Employment, Consumer credit, Bank loans

Highlights

In mixed results, March payroll growth of 103,000 is well below expectations but wage indications from average hourly earnings do show a little pressure as was expected, up 0.3 percent on the month with the year-on-year rate up 1 tenth to 2.7 percent. The unemployment rate did not move down which was the consensus, instead holding steady at what is still a very low 4.1 percent.

Looking first at payroll growth, February and January have been revised with a net of minus 50,000 the result. The first quarter average of 202,000 is a bit below the fourth quarter’s 221,000. The breakdown for March shows another very strong showing for manufacturing, up 22,000 which hits Econoday’s consensus, and with professional & business services, a key component for tracking labor demand, rising a respectable 33,000. Yet the temporary help subcomponent for this reading fell 1,000 after rising 21,000 in February. And construction payrolls, which have been on the rise, fell 15,000. Retail also fell, down 4,000 in the month.

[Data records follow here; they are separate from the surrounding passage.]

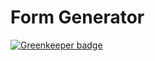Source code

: # Form Generator

[![Greenkeeper badge](https://badges.greenkeeper.io/phenax/formgenerator.svg)](https://greenkeeper.io/)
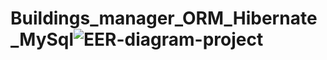 # Buildings_manager_ORM_Hibernate_MySql![EER-diagram-project](https://user-images.githubusercontent.com/81335974/212786725-800add73-5d74-4cd8-aa46-8a16ab95985b.svg)
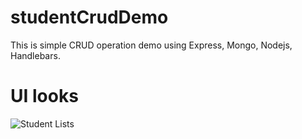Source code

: # studentCrudDemo
This is simple CRUD operation demo using Express, Mongo, Nodejs, Handlebars.

# UI looks
![Student Lists](http://studentCrudDemo/assets/studentList.png)

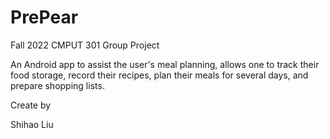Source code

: # PrePear

Fall 2022 CMPUT 301 Group Project

An Android app to assist the user's meal planning, allows one to track their food storage, record their recipes, plan their meals for several days, and prepare shopping lists.

Create by 

Shihao Liu

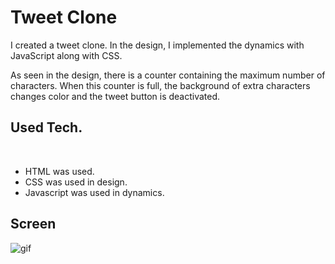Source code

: # Tweet Clone 
I created a tweet clone. In the design, I implemented the dynamics with JavaScript along with CSS.<br>

As seen in the design, there is a counter containing the maximum number of characters. When this counter is full, the background of extra characters changes color and the tweet button is deactivated.

<h2>Used Tech.</h2><br>
<ul>
  <li>HTML was used.</li>
  <li>CSS was used in design.</li>
  <li>Javascript was used in dynamics.</li>
</ul>
<h2>Screen</h2>

![gif](https://github.com/mehmetalikimici/tweet-clone/assets/115737497/a2cb1951-4ddf-4166-9df0-0a3c5f12e865)
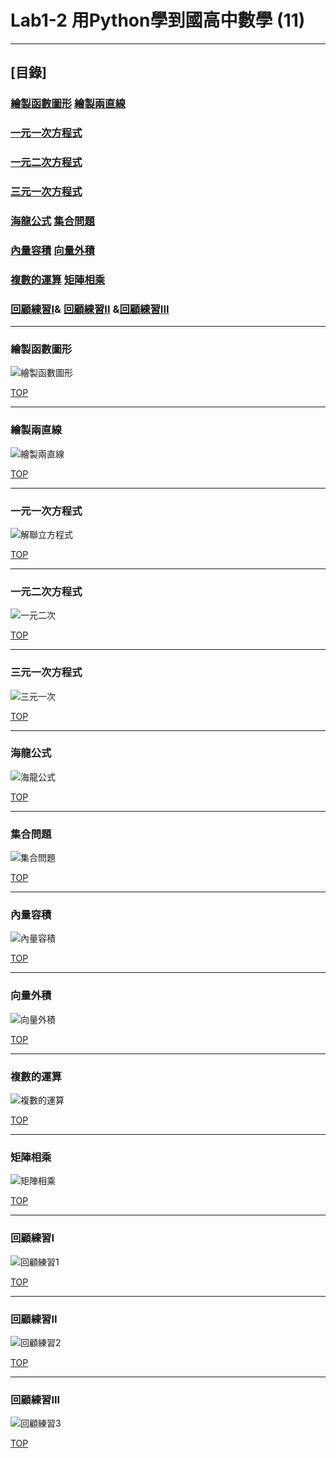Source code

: # Lab1-2 用Python學到國高中數學 (11)
---
## [目錄]<a name="000"/> ##

### [繪製函數圖形](#001) [繪製兩直線](#002)
### [一元一次方程式](#003)
### [一元二次方程式](#004)
### [三元一次方程式](#005)
### [海龍公式](#006) [集合問題](#007)
### [內量容積](#008) [向量外積](#009)
### [複數的運算](#010) [矩陣相乘](#011)
### [回顧練習I](#012)& [回顧練習II](#013) &[回顧練習III](#014)
---
<a name="001"/>

### 繪製函數圖形

![繪製函數圖形](https://user-images.githubusercontent.com/89326999/206884960-8db86d30-2609-40da-9117-2049ecaf93a4.png)

[TOP](#000)

---
<a name="002"/>

### 繪製兩直線

![繪製兩直線](https://user-images.githubusercontent.com/89326999/206885141-2a5e3bd2-a531-470e-831c-ee1d3cf16a48.png)

[TOP](#000)

---
<a name="003"/>

### 一元一次方程式

![解聯立方程式](https://user-images.githubusercontent.com/89326999/206885356-d0526cef-a57e-487f-a6b6-d6b07e2e2443.png)

[TOP](#000)

---
<a name="004"/>

### 一元二次方程式

![一元二次](https://user-images.githubusercontent.com/89326999/206885477-f51f15f1-89d4-4805-b017-9afb2830e353.png)

[TOP](#000)

---
<a name="005"/>

### 三元一次方程式

![三元一次](https://user-images.githubusercontent.com/89326999/206885642-5d2e924b-b223-41d2-b84f-bbd4fc233f7d.png)

[TOP](#000)

---

<a name="006"/>

### 海龍公式

![海龍公式](https://user-images.githubusercontent.com/89326999/206885870-cffed057-9674-48ce-9150-083a7498391b.png)

[TOP](#000)

---

<a name="007"/>

### 集合問題

![集合問題](https://user-images.githubusercontent.com/89326999/206886147-9d6e628b-7563-45a8-8885-a7b1d1deb97e.png)

[TOP](#000)

---

<a name="008"/>

### 內量容積

![內量容積](https://user-images.githubusercontent.com/89326999/206886233-ef7a74cf-d886-4d78-a322-5d33fbfc3faf.png)

[TOP](#000)

---

<a name="009"/>

### 向量外積

![向量外積](https://user-images.githubusercontent.com/89326999/206886286-8e53a947-fd39-49ce-acc4-5a78a6c91ffb.png)

[TOP](#000)

---

<a name="010"/>

### 複數的運算

![複數的運算](https://user-images.githubusercontent.com/89326999/206886376-2981e68e-9ea9-45ea-8c2b-f99b98131f8c.png)

[TOP](#000)

---

<a name="011"/>

### 矩陣相乘

![矩陣相乘](https://user-images.githubusercontent.com/89326999/206886495-d115e18b-288a-42e1-94a0-0699a220d52b.png)

[TOP](#000)

---

<a name="012"/>

### 回顧練習I

![回顧練習1](https://user-images.githubusercontent.com/89326999/206886719-da49e4e4-e94a-496a-9d91-60da4354e6f0.png)

[TOP](#000)

---

<a name="013"/>

### 回顧練習II

![回顧練習2](https://user-images.githubusercontent.com/89326999/206886767-e4658a7a-e656-4f6b-8cf6-8dfdbc4a0692.png)

[TOP](#000)

---

<a name="014"/>

### 回顧練習III

![回顧練習3](https://user-images.githubusercontent.com/89326999/206886820-28bd84f4-0d5e-4df1-a898-3a4084367dc6.png)

[TOP](#000)
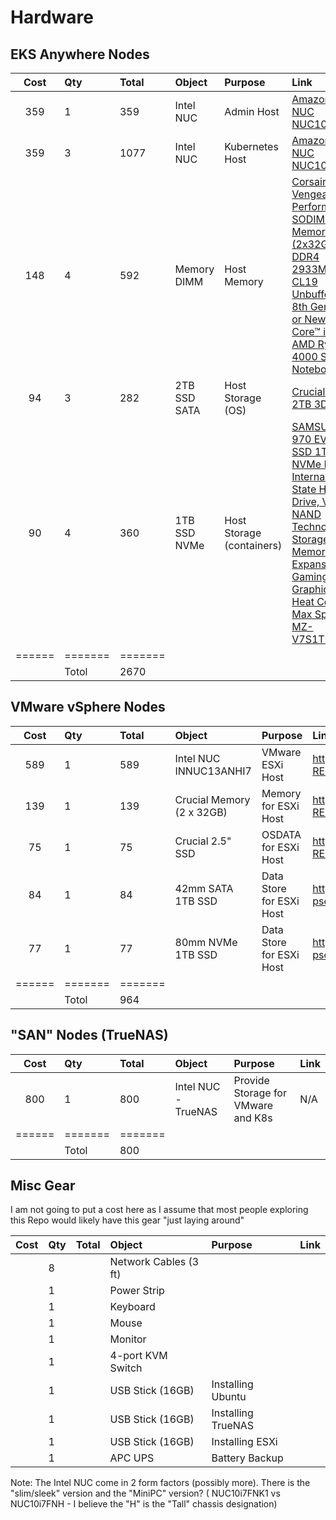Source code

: # Hardware

## EKS Anywhere Nodes
| Cost | Qty | Total | Object       | Purpose                   | Link |
|:----:|:----|:------|:-------------|:--------------------------|:-----|
| 359  | 1   | 359   | Intel NUC    | Admin Host                | [Amazon - Intel NUC NUC10i7FNK1](https://www.amazon.com/gp/product/B083GGZ6TG/ref=ppx_yo_dt_b_asin_title_o00_s00?ie=UTF8&th=1) |
| 359  | 3   | 1077  | Intel NUC    | Kubernetes Host           | [Amazon - Intel NUC NUC10i7FNH](https://www.amazon.com/NUC10i7FNH-i7-10710U-Processor-Thunderbolt-Ethernet/dp/B0CNBGDXRM)  |
| 148  | 4   | 592   | Memory DIMM  | Host Memory               | [Corsair Vengeance Performance SODIMM Memory 64GB (2x32GB) DDR4 2933MHz CL19 Unbuffered for 8th Generation or Newer Intel Core™ i7, and AMD Ryzen 4000 Series Notebooks](https://www.amazon.com/gp/product/B08GSRD34Y/ref=ppx_od_dt_b_asin_title_s00?ie=UTF8&psc=1) | 
| 94   | 3   | 282    | 2TB SSD SATA | Host Storage (OS)         | [Crucial BX500 2TB 3D NAND](https://www.amazon.com/Crucial-BX500-NAND-2-5-Inch-Internal/dp/B07YD5F561) |
| 90   | 4   | 360   | 1TB SSD NVMe | Host Storage (containers) | [SAMSUNG 970 EVO Plus SSD 1TB NVMe M.2 Internal Solid State Hard Drive, V-NAND Technology, Storage and Memory Expansion for Gaming, Graphics w/ Heat Control, Max Speed, MZ-V7S1T0B/AM](https://www.amazon.com/gp/product/B07MFZY2F2/ref=ppx_od_dt_b_asin_title_s00?ie=UTF8&th=1) |
|======|=======|=======| | | 
|      | Totol | 2670   | | | 

## VMware vSphere Nodes
| Cost | Qty | Total | Object       | Purpose                   | Link |
|:----:|:----|:------|:-------------|:--------------------------|:-----|
| 589 | 1 | 589 | Intel NUC INNUC13ANHI7 | VMware ESXi Host | https://www.bhphotovideo.com/c/product/1780655-REG/intel_rnuc13anhi7000u_nuc_13_pro_kit.html |
| 139 | 1 | 139 | Crucial Memory (2 x 32GB) | Memory for ESXi Host | https://www.bhphotovideo.com/c/product/1600343-REG/crucial_ct2k32g4sfd832a_2_32gb_ddr4_3200_sodimm_1_2v.html | 
| 75 | 1 | 75 | Crucial 2.5" SSD | OSDATA for ESXi Host | https://www.bhphotovideo.com/c/product/1512570-REG/crucial_ct1000bx500ssd1_1tb_bx500_sata_iii.html |
| 84 | 1 | 84 | 42mm SATA 1TB SSD | Data Store for ESXi Host | https://www.amazon.com/dp/B0BRSMW121?psc=1&smid=A3BTFWKGLBT0VA&ref_=chk_typ_imgToDp |
| 77 | 1 | 77 | 80mm NVMe 1TB SSD | Data Store for ESXi Host | https://www.amazon.com/dp/B09QV692XY?psc=1&smid=A3RXWDYTBSNEDO&ref_=chk_typ_imgToDp |
|======|=======|=======| | | 
|      | Totol | 964 | | | 

## "SAN" Nodes (TrueNAS)
| Cost | Qty | Total | Object       | Purpose                   | Link |
|:----:|:----|:------|:-------------|:--------------------------|:-----|
| 800 | 1 | 800 | Intel NUC - TrueNAS | Provide Storage for VMware and K8s | N/A |
|======|=======|=======| | | 
|      | Totol | 800 | | | 

## Misc Gear
I am not going to put a cost here as I assume that most people exploring this Repo would likely have this gear "just laying around"

| Cost | Qty | Total | Object      | Purpose | Link |
|:----:|:----|:------|:-------|:--------|:-----|
|      | 8   |   | Network Cables (3 ft) | |
|      | 1   |   | Power Strip | |
|      | 1   |   | Keyboard | |
|      | 1   |   | Mouse | |
|      | 1   |   | Monitor | |
|      | 1   |   | 4-port KVM Switch | |
|      | 1   |   | USB Stick (16GB) | Installing Ubuntu | |
|      | 1   |   | USB Stick (16GB) | Installing TrueNAS | |
|      | 1   |   | USB Stick (16GB) | Installing ESXi | |
|      | 1   |   | APC UPS | Battery Backup | | 

Note:  The Intel NUC come in 2 form factors (possibly more).  There is the "slim/sleek" version and the "MiniPC" version? ( NUC10i7FNK1 vs NUC10i7FNH - I believe the "H" is the "Tall" chassis designation)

Judging by today’s results, the labor market wasn’t quite as hot as previously expected which turns down concern over wages even though those pressures did rise tangibly in March. On net, the March employment report will not likely turn up the heat on the Federal Reserve to increase its pace of rate tightenings.

Still looking like it’s been going downhill for over two years:


I don’t see any ‘acceleration’ here:

Highlights

Consumer spending was soft in February and part of the reason was reluctance to run up credit cards. Revolving credit inched only $0.1 billion higher in February for the lowest result in 4-1/2 years. Nonrevolving credit, where student loans and vehicle financing are tracked, did rise $10.5 billion in the month which, however, is soft for this reading. Together they make for a $10.6 rise in total consumer credit which is well under Econoday’s low estimate. These results point to a cautious consumer and hint at trouble for the consumer’s contribution to first-quarter GDP.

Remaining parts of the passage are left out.